4. The "Hollow Center" Mystery (Core Defects)

One of the most surprising discoveries was that these solid towers often had hollow tubes running right through their centers.

• The Analogy: Imagine a long, growing straw. As the straw gets longer, the liquid inside the very center gets "starved" of ingredients because the walls are growing so fast. Also, the heat generated by the freezing process gets trapped inside, melting the very center of the straw back into a tiny liquid channel.
• The Finding: Because the crystals grew so fast lengthwise, the center couldn't get enough Manganese to stay solid, and the trapped heat kept it liquid. This created a long, hollow tunnel inside the crystal. If the liquid ran out before the tunnel closed, it left a permanent hole or "core defect."

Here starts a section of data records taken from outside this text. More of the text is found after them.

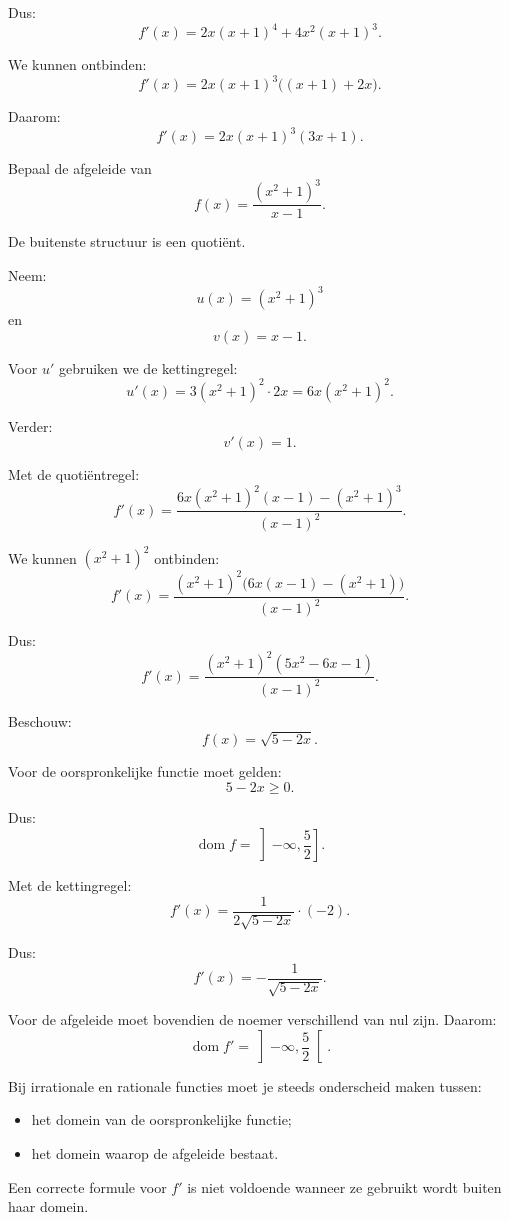 \documentclass{ximera}
\begin{document}
Dus:
\[
f'(x)
=
2x(x+1)^4
+
4x^2(x+1)^3.
\]

We kunnen ontbinden:
\[
f'(x)
=
2x(x+1)^3\bigl((x+1)+2x\bigr).
\]

Daarom:
\[\boxed{f'(x)=2x(x+1)^3(3x+1).}\]


\begin{voorbeeld}
Bepaal de afgeleide van
\[f(x)=\frac{(x^2+1)^3}{x-1}.\]

De buitenste structuur is een quotiënt.

Neem:
\[u(x)=(x^2+1)^3\]
en
\[v(x)=x-1.\]

Voor $u'$ gebruiken we de kettingregel:
\[u'(x)=3(x^2+1)^2\cdot2x=6x(x^2+1)^2.\]

Verder:
\[v'(x)=1.\]

Met de quotiëntregel:
\[
f'(x)
=
\frac{6x(x^2+1)^2(x-1)-(x^2+1)^3}{(x-1)^2}.
\]

We kunnen $(x^2+1)^2$ ontbinden:
\[
f'(x)
=
\frac{(x^2+1)^2\bigl(6x(x-1)-(x^2+1)\bigr)}
     {(x-1)^2}.
\]

Dus:
\[\boxed{f'(x)=
\frac{(x^2+1)^2(5x^2-6x-1)}
     {(x-1)^2}.}\]
\end{voorbeeld}




Beschouw:
\[f(x)=\sqrt{5-2x}.\]

Voor de oorspronkelijke functie moet gelden:
\[5-2x\geq0.\]

Dus:
\[\operatorname{dom}f=\left]-\infty,\frac52\right].\]

Met de kettingregel:
\[
f'(x)
=
\frac{1}{2\sqrt{5-2x}}\cdot(-2).
\]

Dus:
\[\boxed{f'(x)=-\frac{1}{\sqrt{5-2x}}.}\]

Voor de afgeleide moet bovendien de noemer verschillend van nul zijn.
Daarom:
\[\operatorname{dom}f'=\left]-\infty,\frac52\right[.\]


\begin{opmerking}
Bij irrationale en rationale functies moet je steeds onderscheid maken
tussen:

\begin{itemize}
  \item het domein van de oorspronkelijke functie;
  \item het domein waarop de afgeleide bestaat.
\end{itemize}

Een correcte formule voor $f'$ is niet voldoende wanneer ze gebruikt
wordt buiten haar domein.
\end{opmerking}
\end{document}
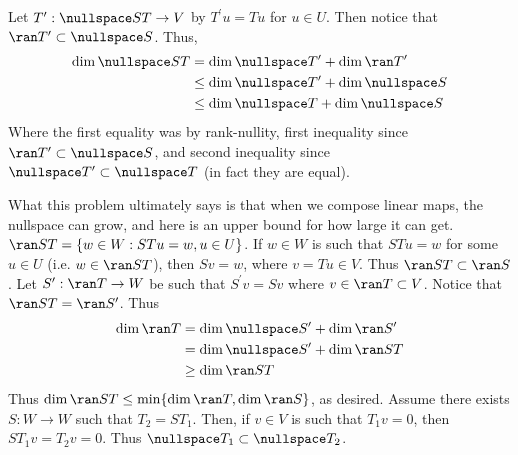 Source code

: \documentclass{book}
\begin{document}
\begin{enumerate}[label=\arabic*)]
      Let $T^\prime: \nullspace ST \to V$ by $T^\prime u = Tu$ for $u \in U$. Then notice that $\ran T^\prime \subset \nullspace S$. Thus,
      \begin{align*}
        \dim\nullspace ST & = \dim\nullspace T^\prime + \dim\ran T^\prime \\
        & \leq \dim\nullspace T^\prime + \dim\nullspace S \\
        & \leq \dim\nullspace T + \dim\nullspace S
      \end{align*}
      Where the first equality was by rank-nullity, first inequality since $\ran T^\prime \subset \nullspace S$, and second inequality since $\nullspace T^\prime \subset \nullspace T$ (in fact
      they are equal).

      What this problem ultimately says is that when we compose linear maps, the nullspace can grow, and here is an upper bound for how large it can get.
    \ii
      $\ran ST = \{w \in W: STu = w, u \in U\}$. If $w \in W$ is such that $STu = w$ for some $u \in U$ (i.e. $w \in \ran ST$), then $Sv = w$, where $v = Tu \in V$. Thus $\ran ST \subset
      \ran S$. Let $S^\prime: \ran T \to W$ be such that $S^\prime v = Sv$ where $v \in \ran T \subset V$. Notice that $\ran ST = \ran S^\prime$. Thus 
      \begin{align*}
        \dim\ran T & = \dim\nullspace S^\prime + \dim\ran S^\prime \\
        & = \dim\nullspace S^\prime + \dim\ran ST \\
        & \geq \dim\ran ST
      \end{align*}
      Thus $\dim\ran ST \leq \min\{\dim\ran T, \dim\ran S\}$, as desired.
    \ii
      Assume there exists $S: W \to W$ such that $T_2 = ST_1$. Then, if $v \in V$ is such that $T_1v = 0$, then $ST_1v = T_2v = 0$. Thus $\nullspace T_1 \subset \nullspace T_2$. 


\end{enumerate}
\end{document}
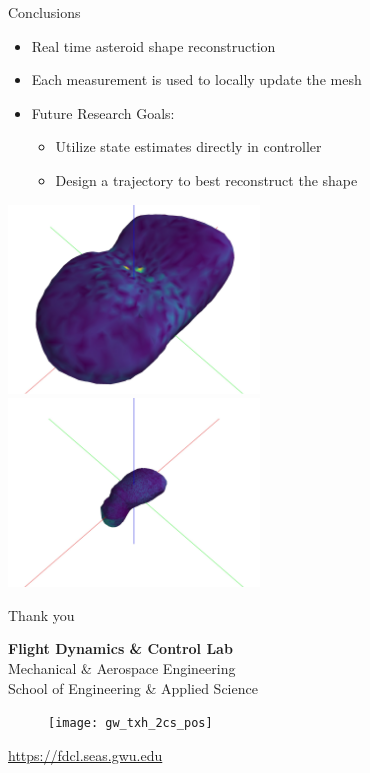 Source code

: \documentclass[11pt,professionalfonts,aspectratio=169]{beamer}
\begin{document}
\begin{frame}{Conclusions}
    \begin{itemize}
        \item Real time asteroid shape reconstruction 
        \item Each measurement is used to locally update the mesh
        \item Future Research Goals:
            \begin{itemize}
                \item Utilize state estimates directly in controller
                \item Design a trajectory to best reconstruct the shape
            \end{itemize}
    \end{itemize} 

    \begin{center}
        \includegraphics[width=0.5\textwidth,keepaspectratio,height=0.5\textheight]{figures/castalia/final_az=45_el=30.jpg}~
        \includegraphics[width=0.5\textwidth, keepaspectratio,height=0.5\textheight]{figures/itokawa/final_az=45_el=30.jpg}
    \end{center}
\end{frame}

\begin{frame}[c]{Thank you}
  \centering
  
  \textbf{\large Flight Dynamics \& Control Lab} \\
  Mechanical \& Aerospace Engineering \\
  School of Engineering \& Applied Science
  
  \begin{figure} %
        \texttt{[image: gw\_txh\_2cs\_pos]}
    \end{figure}
  
  \url{https://fdcl.seas.gwu.edu}
\end{frame}
\end{document}
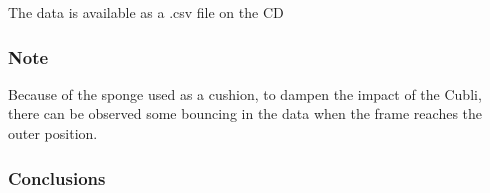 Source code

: \begin{minipage}{\linewidth}
\begin{minipage}{0.45\linewidth}
\begin{figure}[H]
			\centering
			\vspace{-.4cm}
			\captionsetup{justification=centering}
			\label{HbridgeCounterClokwise4Q}
		\end{figure}\vspace{-5mm}
	\end{minipage}
\end{minipage} 

The data is available as a .csv file on the CD

%
%
%

\subsubsection{Note}
Because of the sponge used as a cushion, to dampen the impact of the Cubli, there can be observed some bouncing in the data when the frame reaches the outer position.

\subsubsection{Conclusions}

5. The Speed of Cooling Changes Everything

The researchers tested what happened if they cooled the metal at different speeds:

• Slow Cooling (The "Slow Cook"): The crystals had plenty of time to grow tall, thin, and perfect. They formed neat, faceted towers with long, hollow tunnels inside.
• Fast Cooling (The "Flash Freeze"): When they cooled the metal very quickly (like quenching hot metal in water), the "moat" of ingredients didn't have time to form.
  • The Result: The neat towers couldn't form. Instead, the metal turned into a messy, rugged, bush-like structure. The hollow tunnels disappeared because the freezing happened so fast that the "starvation" and "trapped heat" effects didn't have time to create the holes.

Summary

In simple terms, this paper shows that how metal freezes isn't random. It's a choreographed dance:

1. Tall towers grow first because they are the easiest path for atoms.
2. They leave a chemical barrier that stops them from getting wide.
3. A second layer wraps around them like a skin.
4. If they grow too fast, they leave hollow tunnels inside.
5. If you freeze it fast enough, you can stop the towers and tunnels from forming, resulting in a completely different, rougher shape.

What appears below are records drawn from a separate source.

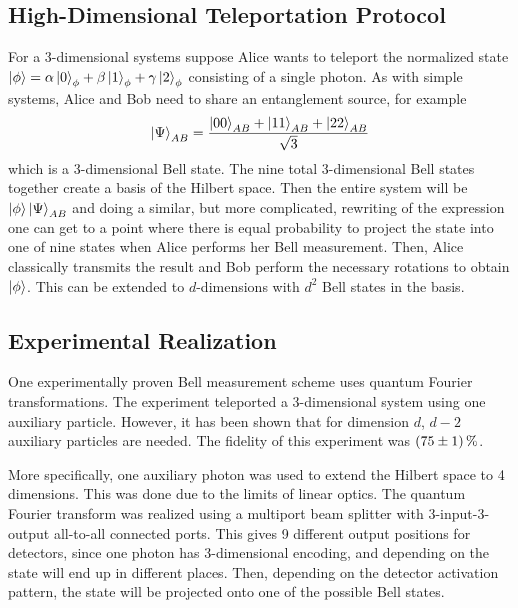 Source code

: \subsection{High-Dimensional Teleportation Protocol}
For a 3-dimensional systems suppose Alice wants to teleport the normalized state $\ket{\phi} = \alpha \ket{0}_\phi + \beta \ket{1}_\phi + \gamma \ket{2}_\phi$ consisting of a single photon. As with simple systems, Alice and Bob need to share an entanglement source, for example 
\begin{equation}
    \ket{\Psi}_{AB} = \frac{\ket{00}_{AB} + \ket{11}_{AB} + \ket{22}_{AB}}{\sqrt{3}}
\end{equation}
which is a 3-dimensional Bell state. The nine total 3-dimensional Bell states together create a basis of the Hilbert space. Then the entire system will be $\ket{\phi}\ket{\Psi}_{AB}$ and doing a similar, but more complicated, rewriting of the expression one can get to a point where there is equal probability to project the state into one of nine states when Alice performs her Bell measurement. Then, Alice classically transmits the result and Bob perform the necessary rotations to obtain $\ket{\phi}$. This can be extended to $d$-dimensions with $d^2$ Bell states in the basis. \cite{Luo:2019}

\subsection{Experimental Realization}
One experimentally proven Bell measurement scheme uses quantum Fourier transformations. The experiment teleported a 3-dimensional system using one auxiliary particle. However, it has been shown that for dimension $d$, $d-2$ auxiliary particles are needed. The fidelity of this experiment was $\SI{75\pm 1}{\percent}$. \cite{Luo:2019}

More specifically, one auxiliary photon was used to extend the Hilbert space to 4 dimensions. This was done due to the limits of linear optics. The quantum Fourier transform was realized using a multiport beam splitter with 3-input-3-output all-to-all connected ports. This gives 9 different output positions for detectors, since one photon has 3-dimensional encoding, and depending on the state will end up in different places. Then, depending on the detector activation pattern, the state will be projected onto one of the possible Bell states. \cite{Luo:2019} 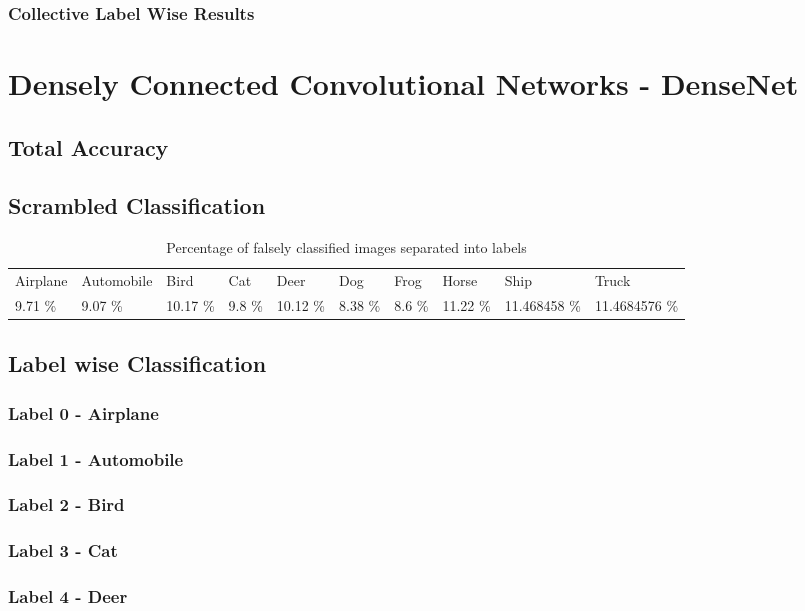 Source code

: \subsubsection{Collective Label Wise Results}

\section{Densely Connected Convolutional Networks - DenseNet}

\subsection{Total Accuracy}
\subsection{Scrambled Classification}

\begin{table}[]
	\centering
	\caption{Percentage of falsely classified images separated into labels }
	\label{table:falseclas}
	\begin{tabular}{llllllllll}
		Airplane & Automobile & Bird     & Cat    & Deer     & Dog     & Frog   & Horse    & Ship         & Truck         \\
		9.71 \%  & 9.07 \%    & 10.17 \% & 9.8 \% & 10.12 \% & 8.38 \% & 8.6 \% & 11.22 \% & 11.468458 \% & 11.4684576 \%
	\end{tabular}
\end{table}
\FloatBarrier
\subsection{Label wise Classification}
\subsubsection{Label 0 - Airplane}
\subsubsection{Label 1 - Automobile}
\subsubsection{Label 2 - Bird}
\subsubsection{Label 3 - Cat}
\subsubsection{Label 4 - Deer}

This gives scientists a new "rulebook" for how to control the inside structure of metal alloys just by changing how fast they cool them down.

Technical Summary

Technical Summary: Operando Study of Peritectic Structures in Al-Mn Solidification

Problem Statement
Peritectic reactions, where a primary solid phase reacts with remaining liquid to form a second solid phase, are common in alloy solidification. These reactions often produce complex, composite-type microstructures with convoluted 3D morphologies. While the final properties of these alloys depend heavily on the dynamic evolution of these structures, there is a significant lack of real-time, operando studies characterizing these processes in 4D space (3D + time). Specifically, there is a gap in understanding the nucleation and co-growth dynamics of peritectic systems involving a transition from a hexagonal close-packed (HCP) primary phase to an orthorhombic secondary phase, such as in the Al-Mn system. Traditional 2D metallographic techniques fail to reveal the true 3D complexity and dynamic evolution of these intermetallic phases.

Methodology
The authors employed a quasi-simultaneous synchrotron X-ray diffraction and tomography technique at the DIAD beamline (K11) of the Diamond Light Source.

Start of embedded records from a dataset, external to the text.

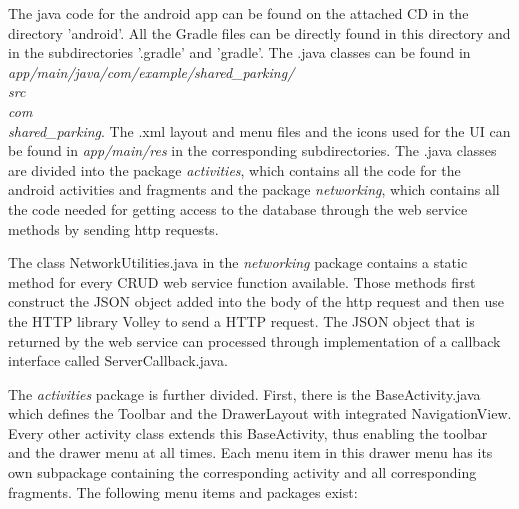 The java code for the android app can be found on the attached CD in the directory 'android'. All the Gradle files can be directly found in this directory and in the subdirectories '.gradle' and 'gradle'. The .java classes can be found in \textit{app/main/java/com/example/shared\_parking/\\src\\com\\shared\_parking}. The .xml layout and menu files and the icons used for the UI can be found in \textit{app/main/res} in the corresponding subdirectories. The .java classes are divided into the package \textit{activities}, which contains all the code for the android activities and fragments and the package \textit{networking}, which contains all the code needed for getting access to the database through the web service methods by sending http requests.

The class NetworkUtilities.java in the \textit{networking} package contains a static method for every CRUD web service function available. Those methods first construct the JSON object added into the body of the http request and then use the HTTP library Volley to send a HTTP request. The JSON object that is returned by the web service can processed through implementation of a callback interface called ServerCallback.java.

The \textit{activities} package is further divided. First, there is the BaseActivity.java which defines the Toolbar and the DrawerLayout with integrated NavigationView. Every other activity class extends this BaseActivity, thus enabling the toolbar and the drawer menu at all times. Each menu item in this drawer menu has its own subpackage containing the corresponding activity and all corresponding fragments. The following menu items and packages exist:


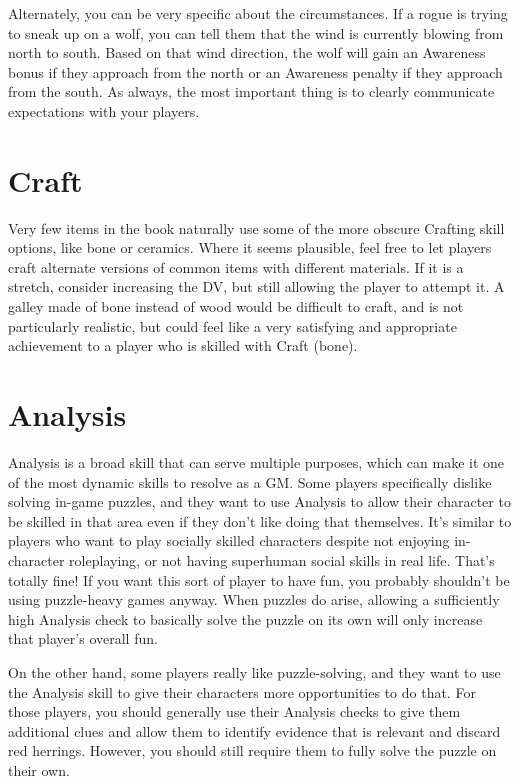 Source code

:   Alternately, you can be very specific about the circumstances.
  If a rogue is trying to sneak up on a wolf, you can tell them that the wind is currently blowing from north to south.
  Based on that wind direction, the wolf will gain an Awareness bonus if they approach from the north or an Awareness penalty if they approach from the south.
  As always, the most important thing is to clearly communicate expectations with your players.

\section{Craft}

  Very few items in the book naturally use some of the more obscure Crafting skill options, like bone or ceramics.
  Where it seems plausible, feel free to let players craft alternate versions of common items with different materials.
  If it is a stretch, consider increasing the DV, but still allowing the player to attempt it.
  A galley made of bone instead of wood would be difficult to craft, and is not particularly realistic, but could feel like a very satisfying and appropriate achievement to a player who is skilled with Craft (bone).

\section{Analysis}

  Analysis is a broad skill that can serve multiple purposes, which can make it one of the most dynamic skills to resolve as a GM.
  Some players specifically dislike solving in-game puzzles, and they want to use Analysis to allow their character to be skilled in that area even if they don't like doing that themselves.
  It's similar to players who want to play socially skilled characters despite not enjoying in-character roleplaying, or not having superhuman social skills in real life.
  That's totally fine!
  If you want this sort of player to have fun, you probably shouldn't be using puzzle-heavy games anyway.
  When puzzles do arise, allowing a sufficiently high Analysis check to basically solve the puzzle on its own will only increase that player's overall fun.

  On the other hand, some players really like puzzle-solving, and they want to use the Analysis skill to give their characters more opportunities to do that.
  For those players, you should generally use their Analysis checks to give them additional clues and allow them to identify evidence that is relevant and discard red herrings.
  However, you should still require  them to fully solve the puzzle on their own.

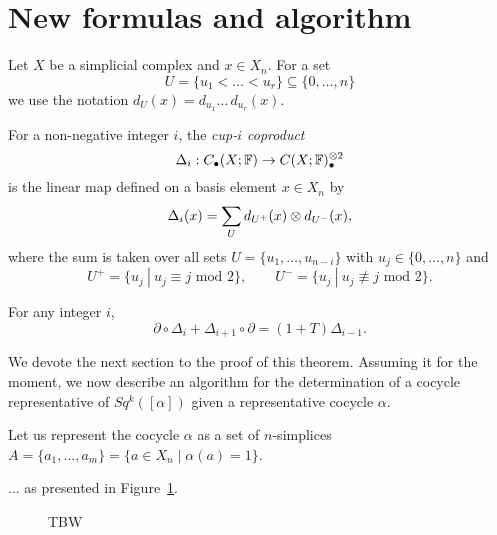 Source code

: 
\section{New formulas and algorithm} \label{s:new stuff}

Let $X$ be a simplicial complex and $x \in X_n$. For a set
\begin{equation*}
U = \{u_1 < \dots < u_r\} \subseteq \{0, \dots, n\}
\end{equation*}
we use the notation $d_U(x) = d_{u_1} \ldots\, d_{u_r}(x)$.

\begin{definition} \label{d:cup-i coproducts}	
	For a non-negative integer $i$, the \textit{cup-$i$ coproduct}
	\begin{equation*}
	\Delta_i : C_\bullet(X; \mathbb{F}) \to C(X; \mathbb{F})^{\otimes 2}_\bullet
	\end{equation*}
	is the linear map defined on a basis element $x \in X_n$ by
	\begin{equation} \label{equation: simplicial cup-i coproducts}
	\Delta_i(x) = \sum_U d_{U^+}(x) \otimes d_{U^-}(x),
	\end{equation}
	where the sum is taken over all sets $U = \{u_1, \dots, u_{n-i}\}$ with $u_j \in \{0, \dots, n\}$ and
	\begin{equation*}
	U^+ = \{u_j\ |\ u_j \equiv j \text{ mod } 2\}, \qquad
	U^- = \{u_j\ |\ u_j \not\equiv j \text{ mod } 2\}.
	\end{equation*}
\end{definition}

\begin{theorem} \label{t:main theorem}
	For any integer $i$,
	\begin{equation} \label{eq: cup-i coproducts boundary relation}
	\partial \circ \Delta_{i} + \Delta_{i+1} \circ \partial = (1 +T ) \Delta_{i-1}.
	\end{equation}
\end{theorem}

We devote the next section to the proof of this theorem.
Assuming it for the moment, we now describe an algorithm for the determination of a cocycle representative of $Sq^k([\alpha])$ given a representative cocycle $\alpha$.

Let us represent the cocycle $\alpha$ as a set of $n$-simplices $A = \{a_1, \dots, a_m\} = \{a \in X_n \mid \alpha(a) = 1\}$.


... as presented in Figure~\ref{f:algorithm}.

\begin{figure}
	
	\caption{TBW}
	\label{f:algorithm}
\end{figure}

• Sample: An Al-8wt.%Mn alloy was prepared and cast into a cylindrical bar.
• Experimental Setup: The sample was placed in a capillary quartz tube within a resistance furnace. The setup allowed for simultaneous data acquisition:
  • Diffraction: A monochromatic beam (24.85 keV) scanned a 5×3 grid on the sample to identify crystal phases and orientations.
  • Tomography: A "pink" beam (20 keV) performed 3D imaging (3000 projections) to capture morphological evolution.
• Conditions: The study covered solidification from the melt down to room temperature. Experiments were conducted at a baseline cooling rate of ~0.17 °C/s (10 °C/min), with additional comparative studies at ~2.0 °C/s and ~20 °C/s.
• Data Processing: Approximately 30 TB of 4D datasets were generated. Data were processed using DAWN, Fit2D, and SAVU pipelines for diffraction and tomography reconstruction, respectively. Post-processing included phase indexing, 3D rendering (Avizo), and EBSD/EDXS analysis on fully solidified samples to confirm crystallographic relationships.

Key Results

1. Anisotropic Growth of Primary Al4Mn: The primary Al4Mn phase (HCP structure) nucleated and grew with extreme kinetic anisotropy. Growth along the axial direction (<0001>) was approximately 70 times faster than in the radial direction (<10$\bar{1}$0>), resulting in long hexagonal prisms.
2. Solute Diffusion Layer: A ~5 µm Mn-rich diffusion layer formed at the liquid-solid interface of the growing Al4Mn. This layer created a sharp local solute gradient, with Mn enrichment in the solid and depletion in the adjacent liquid. This layer governed the subsequent peritectic transformation.
3. Peritectic Reaction and Orientation: The secondary Al6Mn phase (orthorhombic) nucleated epitaxially within the Mn-rich diffusion zone, forming a thin shell around the Al4Mn core. A specific orientation relationship was established: {10$\bar{1}$0}$_{HCP}$ // {110}$_{O}$ and [0001]$_{HCP}$ // [001]$_{O}$.
4. Core Defects: Both Al4Mn and Al6Mn phases developed distinct tubular core defects along their growth axes. These defects were attributed to anisotropic solute diffusion (depletion at the center of the growth front), mechanical strain from impingement with neighboring crystals, and the inability to dissipate latent heat from the inner crystal surfaces, leading to localized remelting.
5. Cooling Rate Effects:
   • At 0.17 °C/s, the system formed large, well-defined faceted prisms with continuous tubular defects.
   • Increasing the cooling rate to 2.0 °C/s disrupted the stability of the solute diffusion layer, leading to partly faceted, chain-like structures with fragmented defects.
   • At 20 °C/s, the solute diffusion zone was effectively suppressed. This forced independent nucleation of Al6Mn from the undercooled melt, resulting in refined, non-faceted, rugged dendritic structures with largely suppressed core defects.

Significance and Claims
The paper claims to provide the first systematic in-situ and operando study of peritectic reactions involving an HCP-to-orthorhombic transition in 4D space. By capturing ~30 TB of real-time data, the authors elucidate the deterministic sequential process that leads to complex peritectic microstructures, rather than viewing them as random occurrences.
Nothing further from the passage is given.